[Start of section]
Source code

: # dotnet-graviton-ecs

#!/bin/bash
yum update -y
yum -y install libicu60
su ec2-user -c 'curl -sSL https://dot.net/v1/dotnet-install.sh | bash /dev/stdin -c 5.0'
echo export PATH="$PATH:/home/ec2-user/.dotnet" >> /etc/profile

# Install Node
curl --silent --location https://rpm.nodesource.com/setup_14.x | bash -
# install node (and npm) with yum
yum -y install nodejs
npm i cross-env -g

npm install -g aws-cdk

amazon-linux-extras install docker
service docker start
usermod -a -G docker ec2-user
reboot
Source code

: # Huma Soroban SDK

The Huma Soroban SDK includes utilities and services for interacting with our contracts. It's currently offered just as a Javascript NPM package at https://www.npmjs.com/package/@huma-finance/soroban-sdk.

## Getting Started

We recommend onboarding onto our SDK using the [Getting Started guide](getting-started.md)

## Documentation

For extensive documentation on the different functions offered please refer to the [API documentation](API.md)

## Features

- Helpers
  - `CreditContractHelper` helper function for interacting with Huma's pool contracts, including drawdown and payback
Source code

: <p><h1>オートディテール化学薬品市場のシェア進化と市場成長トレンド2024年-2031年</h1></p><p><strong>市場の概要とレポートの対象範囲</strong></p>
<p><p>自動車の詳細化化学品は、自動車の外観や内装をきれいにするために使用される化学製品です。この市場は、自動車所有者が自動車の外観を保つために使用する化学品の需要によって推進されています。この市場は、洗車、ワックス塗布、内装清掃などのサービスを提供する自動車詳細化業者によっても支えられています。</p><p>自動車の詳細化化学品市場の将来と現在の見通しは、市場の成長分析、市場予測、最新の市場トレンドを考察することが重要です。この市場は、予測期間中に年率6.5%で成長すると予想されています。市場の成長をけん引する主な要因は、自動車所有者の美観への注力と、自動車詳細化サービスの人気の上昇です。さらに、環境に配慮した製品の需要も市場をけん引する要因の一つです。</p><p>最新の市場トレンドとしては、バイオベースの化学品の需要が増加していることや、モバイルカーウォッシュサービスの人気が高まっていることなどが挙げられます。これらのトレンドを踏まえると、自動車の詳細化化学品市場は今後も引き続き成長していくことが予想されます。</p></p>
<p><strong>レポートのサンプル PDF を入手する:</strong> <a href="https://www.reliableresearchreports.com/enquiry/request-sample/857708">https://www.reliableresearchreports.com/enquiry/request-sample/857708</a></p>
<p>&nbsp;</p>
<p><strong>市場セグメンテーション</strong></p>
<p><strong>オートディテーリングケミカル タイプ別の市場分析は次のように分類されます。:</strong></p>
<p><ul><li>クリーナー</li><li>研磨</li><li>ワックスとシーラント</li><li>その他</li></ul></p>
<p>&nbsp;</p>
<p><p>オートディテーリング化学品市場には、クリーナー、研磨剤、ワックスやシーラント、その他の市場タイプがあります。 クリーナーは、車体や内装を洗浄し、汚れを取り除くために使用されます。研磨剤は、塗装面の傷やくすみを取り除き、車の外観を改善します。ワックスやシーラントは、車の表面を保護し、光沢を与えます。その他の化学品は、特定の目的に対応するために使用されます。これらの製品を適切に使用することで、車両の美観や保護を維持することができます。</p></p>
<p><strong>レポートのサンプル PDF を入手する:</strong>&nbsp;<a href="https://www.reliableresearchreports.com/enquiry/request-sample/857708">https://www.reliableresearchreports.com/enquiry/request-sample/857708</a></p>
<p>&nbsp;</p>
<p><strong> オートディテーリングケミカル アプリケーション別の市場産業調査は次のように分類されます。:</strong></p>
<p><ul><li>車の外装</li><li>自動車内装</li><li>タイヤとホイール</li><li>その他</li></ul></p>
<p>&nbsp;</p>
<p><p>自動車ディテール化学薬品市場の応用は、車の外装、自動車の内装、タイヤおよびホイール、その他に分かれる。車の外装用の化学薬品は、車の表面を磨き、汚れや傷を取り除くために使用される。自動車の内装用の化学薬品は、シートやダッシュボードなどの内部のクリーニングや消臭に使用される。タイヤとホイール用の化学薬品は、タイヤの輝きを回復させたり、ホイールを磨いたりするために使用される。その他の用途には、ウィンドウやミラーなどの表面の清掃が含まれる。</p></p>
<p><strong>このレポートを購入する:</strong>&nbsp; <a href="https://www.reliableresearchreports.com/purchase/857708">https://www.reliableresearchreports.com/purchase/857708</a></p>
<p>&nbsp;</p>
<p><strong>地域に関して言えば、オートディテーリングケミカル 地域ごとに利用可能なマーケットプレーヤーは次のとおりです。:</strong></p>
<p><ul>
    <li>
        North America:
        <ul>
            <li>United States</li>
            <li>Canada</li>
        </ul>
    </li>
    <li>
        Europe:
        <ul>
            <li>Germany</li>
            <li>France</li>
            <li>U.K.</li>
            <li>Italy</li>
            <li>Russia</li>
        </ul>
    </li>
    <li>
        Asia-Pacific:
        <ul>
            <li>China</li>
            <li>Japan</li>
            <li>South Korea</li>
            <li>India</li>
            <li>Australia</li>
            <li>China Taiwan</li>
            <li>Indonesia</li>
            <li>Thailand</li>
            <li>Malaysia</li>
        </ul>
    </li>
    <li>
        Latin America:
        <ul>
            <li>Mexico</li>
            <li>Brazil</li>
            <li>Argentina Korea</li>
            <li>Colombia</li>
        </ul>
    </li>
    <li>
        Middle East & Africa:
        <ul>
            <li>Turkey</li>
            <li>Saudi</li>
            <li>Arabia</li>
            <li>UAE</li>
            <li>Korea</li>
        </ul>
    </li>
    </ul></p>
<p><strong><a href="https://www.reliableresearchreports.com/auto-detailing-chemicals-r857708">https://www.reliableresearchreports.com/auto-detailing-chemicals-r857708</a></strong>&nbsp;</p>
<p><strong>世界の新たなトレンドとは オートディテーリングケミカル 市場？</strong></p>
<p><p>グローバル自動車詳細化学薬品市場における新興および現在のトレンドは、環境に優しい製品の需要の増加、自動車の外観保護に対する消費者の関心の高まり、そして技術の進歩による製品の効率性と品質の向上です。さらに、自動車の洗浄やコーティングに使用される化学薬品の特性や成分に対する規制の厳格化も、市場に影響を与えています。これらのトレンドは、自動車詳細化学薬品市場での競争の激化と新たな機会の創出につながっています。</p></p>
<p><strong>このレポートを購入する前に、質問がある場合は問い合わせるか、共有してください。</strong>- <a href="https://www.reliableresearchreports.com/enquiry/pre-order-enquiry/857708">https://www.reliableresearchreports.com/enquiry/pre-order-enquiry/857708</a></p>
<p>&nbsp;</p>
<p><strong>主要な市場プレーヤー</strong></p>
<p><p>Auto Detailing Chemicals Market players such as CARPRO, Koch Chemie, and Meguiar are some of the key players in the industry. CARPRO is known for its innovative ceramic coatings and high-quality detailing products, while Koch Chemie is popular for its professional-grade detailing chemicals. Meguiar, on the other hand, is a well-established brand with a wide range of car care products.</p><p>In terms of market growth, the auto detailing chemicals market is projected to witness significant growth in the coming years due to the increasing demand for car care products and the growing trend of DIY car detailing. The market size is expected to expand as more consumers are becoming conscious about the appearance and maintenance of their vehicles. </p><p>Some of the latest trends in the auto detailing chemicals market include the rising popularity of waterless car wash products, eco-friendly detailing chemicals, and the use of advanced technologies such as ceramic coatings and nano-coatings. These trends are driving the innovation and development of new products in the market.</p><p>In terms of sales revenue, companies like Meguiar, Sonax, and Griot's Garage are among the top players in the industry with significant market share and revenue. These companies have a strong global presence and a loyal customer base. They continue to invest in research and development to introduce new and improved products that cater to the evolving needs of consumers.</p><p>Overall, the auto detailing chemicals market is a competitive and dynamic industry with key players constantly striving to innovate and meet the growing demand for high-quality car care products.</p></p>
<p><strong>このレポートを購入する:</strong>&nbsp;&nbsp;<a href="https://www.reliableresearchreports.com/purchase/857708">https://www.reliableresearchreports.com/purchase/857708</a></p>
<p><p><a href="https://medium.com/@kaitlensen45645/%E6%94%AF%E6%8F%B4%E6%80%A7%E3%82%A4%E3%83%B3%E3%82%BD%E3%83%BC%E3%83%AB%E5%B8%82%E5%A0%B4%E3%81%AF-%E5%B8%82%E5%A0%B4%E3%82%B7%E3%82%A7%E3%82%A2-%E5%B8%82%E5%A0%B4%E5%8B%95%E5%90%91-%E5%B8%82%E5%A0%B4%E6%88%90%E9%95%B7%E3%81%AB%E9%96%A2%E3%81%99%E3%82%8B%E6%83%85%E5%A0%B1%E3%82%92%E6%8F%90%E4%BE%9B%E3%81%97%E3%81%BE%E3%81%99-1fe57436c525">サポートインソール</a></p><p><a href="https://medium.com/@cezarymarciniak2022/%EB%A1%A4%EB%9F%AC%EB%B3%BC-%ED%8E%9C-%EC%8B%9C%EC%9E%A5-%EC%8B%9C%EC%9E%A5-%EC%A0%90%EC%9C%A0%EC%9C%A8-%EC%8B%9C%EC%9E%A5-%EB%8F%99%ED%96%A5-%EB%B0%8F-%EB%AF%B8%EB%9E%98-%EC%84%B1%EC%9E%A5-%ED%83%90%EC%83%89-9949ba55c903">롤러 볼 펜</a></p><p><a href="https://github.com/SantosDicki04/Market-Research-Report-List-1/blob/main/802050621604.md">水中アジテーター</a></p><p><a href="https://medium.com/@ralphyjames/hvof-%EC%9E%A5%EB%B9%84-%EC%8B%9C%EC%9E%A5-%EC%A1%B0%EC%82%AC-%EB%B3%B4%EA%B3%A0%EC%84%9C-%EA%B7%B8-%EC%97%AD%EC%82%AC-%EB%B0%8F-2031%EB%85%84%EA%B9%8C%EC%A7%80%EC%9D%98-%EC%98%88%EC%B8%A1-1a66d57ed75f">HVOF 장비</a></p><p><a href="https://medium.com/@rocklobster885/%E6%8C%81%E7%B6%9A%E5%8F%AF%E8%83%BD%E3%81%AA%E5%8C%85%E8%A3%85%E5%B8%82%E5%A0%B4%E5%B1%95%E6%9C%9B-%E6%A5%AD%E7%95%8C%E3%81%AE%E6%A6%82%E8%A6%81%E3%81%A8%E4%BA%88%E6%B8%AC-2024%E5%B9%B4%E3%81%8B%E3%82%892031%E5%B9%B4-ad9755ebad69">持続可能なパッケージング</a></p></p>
[End of section]
> Your assignment
Work out how many lines of the entries include the word "オートディテーリングケミカル", and respond with that number and nothing more.

> Response box
4